Foi triste saber do cancelamento, em 2017, da programação oficial de carnaval por falta de verba. Além disso, um conjunto de regras foi decretado à época. Para “manter a ordem”, proibiu-se, por exemplo, caixas de som nas vias públicas e determinou-se o fechamento dos bares até meia-noite. 

Em 2018, o carnaval luizense voltou a existir oficialmente, com expectativa de atrair 150 mil pessoas. Felicidade geral. “Juca Teles / Amora em flor, boca do povo / São palabras de amor...”.  

A festa, porém, veio com ainda mais restrições. Entre elas, a que proibiu, sob multa de R$ 1.028, qualquer estilo musical que não seja marchinha nas áreas delimitadas para o evento, incluindo o centro histórico. Outra proibiu garrafas de vidro no espaço. Uma terceira determinou bares fechados na passagem dos blocos e bandas, das 20h até meia-noite. Houve taxas para motorizados de R$ 10 a R$ 150; zona azul de R$ 25 a R$ 500; e multa para quem fizesse xixi na rua. Ufa! 

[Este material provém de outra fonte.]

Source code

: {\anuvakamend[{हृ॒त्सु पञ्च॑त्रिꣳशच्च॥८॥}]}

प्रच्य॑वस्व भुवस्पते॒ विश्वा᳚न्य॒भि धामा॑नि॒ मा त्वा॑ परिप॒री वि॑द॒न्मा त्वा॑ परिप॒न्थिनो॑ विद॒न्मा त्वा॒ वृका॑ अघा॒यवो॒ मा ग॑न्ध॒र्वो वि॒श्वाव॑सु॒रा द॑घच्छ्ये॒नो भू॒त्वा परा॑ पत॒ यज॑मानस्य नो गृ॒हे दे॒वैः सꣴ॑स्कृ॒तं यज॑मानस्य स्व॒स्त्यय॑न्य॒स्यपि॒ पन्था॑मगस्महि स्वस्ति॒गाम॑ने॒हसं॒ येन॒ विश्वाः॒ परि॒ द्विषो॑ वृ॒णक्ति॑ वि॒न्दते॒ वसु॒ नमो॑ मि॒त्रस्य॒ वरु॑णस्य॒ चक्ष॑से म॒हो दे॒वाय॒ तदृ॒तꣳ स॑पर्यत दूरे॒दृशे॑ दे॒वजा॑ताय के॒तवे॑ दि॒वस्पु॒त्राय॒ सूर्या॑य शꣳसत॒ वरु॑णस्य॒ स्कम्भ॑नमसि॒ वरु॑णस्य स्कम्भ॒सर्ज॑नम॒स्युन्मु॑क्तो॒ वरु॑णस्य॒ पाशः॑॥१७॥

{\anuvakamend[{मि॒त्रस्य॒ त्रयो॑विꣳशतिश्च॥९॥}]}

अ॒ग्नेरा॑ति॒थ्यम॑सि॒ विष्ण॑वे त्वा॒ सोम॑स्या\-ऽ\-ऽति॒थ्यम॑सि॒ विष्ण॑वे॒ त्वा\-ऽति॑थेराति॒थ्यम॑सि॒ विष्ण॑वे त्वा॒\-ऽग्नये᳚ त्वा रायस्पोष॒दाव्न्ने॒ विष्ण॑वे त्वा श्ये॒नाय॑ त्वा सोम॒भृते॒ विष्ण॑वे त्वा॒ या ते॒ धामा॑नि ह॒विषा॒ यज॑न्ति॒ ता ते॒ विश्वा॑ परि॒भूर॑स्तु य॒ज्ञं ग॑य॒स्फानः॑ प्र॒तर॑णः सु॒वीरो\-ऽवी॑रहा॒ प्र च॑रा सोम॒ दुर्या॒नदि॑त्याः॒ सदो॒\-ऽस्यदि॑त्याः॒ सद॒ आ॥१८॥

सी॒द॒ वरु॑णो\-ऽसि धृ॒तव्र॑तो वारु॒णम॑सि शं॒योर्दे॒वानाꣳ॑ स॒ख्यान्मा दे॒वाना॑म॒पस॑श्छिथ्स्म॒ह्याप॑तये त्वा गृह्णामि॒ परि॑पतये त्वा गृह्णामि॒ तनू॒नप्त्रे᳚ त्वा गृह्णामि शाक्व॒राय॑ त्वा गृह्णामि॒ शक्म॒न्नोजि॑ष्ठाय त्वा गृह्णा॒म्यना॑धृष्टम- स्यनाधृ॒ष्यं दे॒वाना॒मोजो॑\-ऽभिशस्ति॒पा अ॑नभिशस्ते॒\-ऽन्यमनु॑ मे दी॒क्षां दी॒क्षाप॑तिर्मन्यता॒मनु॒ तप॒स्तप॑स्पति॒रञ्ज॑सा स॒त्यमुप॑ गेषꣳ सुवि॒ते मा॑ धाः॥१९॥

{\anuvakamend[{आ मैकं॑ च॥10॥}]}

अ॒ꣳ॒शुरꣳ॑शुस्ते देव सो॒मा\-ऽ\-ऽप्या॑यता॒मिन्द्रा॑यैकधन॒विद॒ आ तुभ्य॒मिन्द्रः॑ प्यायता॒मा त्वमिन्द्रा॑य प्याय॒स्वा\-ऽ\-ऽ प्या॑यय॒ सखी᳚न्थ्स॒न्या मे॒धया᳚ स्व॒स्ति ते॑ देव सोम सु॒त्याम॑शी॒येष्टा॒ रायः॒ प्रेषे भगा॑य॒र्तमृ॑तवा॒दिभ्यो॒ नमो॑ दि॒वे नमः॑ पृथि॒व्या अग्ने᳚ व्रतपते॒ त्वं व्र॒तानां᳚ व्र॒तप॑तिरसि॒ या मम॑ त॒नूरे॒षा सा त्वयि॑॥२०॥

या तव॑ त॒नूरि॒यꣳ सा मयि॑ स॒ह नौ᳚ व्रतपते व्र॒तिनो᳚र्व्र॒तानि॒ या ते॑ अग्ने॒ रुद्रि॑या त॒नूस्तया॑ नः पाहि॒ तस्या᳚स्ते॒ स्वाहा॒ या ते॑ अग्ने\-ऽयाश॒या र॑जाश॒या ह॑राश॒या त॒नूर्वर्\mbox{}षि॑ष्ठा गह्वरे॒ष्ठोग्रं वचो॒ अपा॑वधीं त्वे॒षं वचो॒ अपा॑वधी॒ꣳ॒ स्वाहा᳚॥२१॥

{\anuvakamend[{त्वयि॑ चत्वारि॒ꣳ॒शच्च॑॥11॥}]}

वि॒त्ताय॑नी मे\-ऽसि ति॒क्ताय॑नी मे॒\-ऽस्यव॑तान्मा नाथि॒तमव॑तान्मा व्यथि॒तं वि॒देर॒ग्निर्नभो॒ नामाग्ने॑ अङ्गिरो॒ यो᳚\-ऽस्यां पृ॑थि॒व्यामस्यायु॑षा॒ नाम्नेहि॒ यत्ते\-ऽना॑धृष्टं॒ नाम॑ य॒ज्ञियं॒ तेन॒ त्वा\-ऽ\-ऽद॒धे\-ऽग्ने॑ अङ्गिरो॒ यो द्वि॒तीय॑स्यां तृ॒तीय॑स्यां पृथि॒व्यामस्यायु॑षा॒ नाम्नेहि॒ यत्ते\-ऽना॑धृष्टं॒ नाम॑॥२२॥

A lista de regras da prefeitura de Ana Lúcia Bilard Sicherle (PSDB) traz à tona muitas discussões sobre liberdade individual e coletiva e preservação histórica e cultural. No que diz respeito à exclusividade das marchinhas, um dos argumentos do secretário de cultura de Paraitinga, Netto Campos, apoia-se na tradição. “Não tem sentido abrir mão de algo tão tradicional”, disse ele. 

Confesso que minha primeira reação diante disso foi a da recusa. O que não faz sentido é que o poder público determine o que as pessoas vão ouvir numa festa de rua e popular. Por outro lado, me preocupo que festas populares sejam atropeladas pela indústria pop. É também verdade que a disputa de individualismos pode resultar num duelo onde não se ouve nem funk, nem sertanejo, tampouco Juca Teles. E que isso incomode, sobretudo, os moradores – destinos turísticos de festa têm sempre de lidar com os bônus e ônus. 

Diante de tantas variáveis, a questão parece complexa para se resumir ser a favor ou contra. Também é impossível encerrar aqui a reflexão sobre o fato de que nem as tradições podem escapar das mudanças que o tempo traz. 

É, contudo, difícil aceitar que a proibição seja o melhor caminho para a reeducação que, acredito, se pretende com tais regras. Mas é o caminho mais fácil, e, infelizmente, o mais adotado pelo poder público. Proibir não faz a tradição ser preservada como consequência direta. Tampouco sugere uma mudança de consciência sobre os limites individuais. 

Apelei à memória e cheguei à conclusão de que naqueles meus dias de festa e chuva em Paraitinga, não conheci ninguém interessado em ouvir outra coisa que não as marchinhas dos blocos. Quando eles paravam de tocar, aí sim se ouvia uma ou outra música pop do momento. E, gostando ou não, compreendi que isso fazia parte da festa, de uma festa que, por essência, é livre e coletiva. 

Duvido que a maioria dos foliões que tenham ido ou pretendam ir a São Luiz do Paraitinga o façam por causa da caixa de som tocando Vai Malandra. Como folion que sou, ouso dizer que o risco de as marchinhas perderem seu protagonismo na festa luizense está longe de ocorrer. O número de pessoas atrás do novo boneco do Juca Teles talvez comprove esta opinião.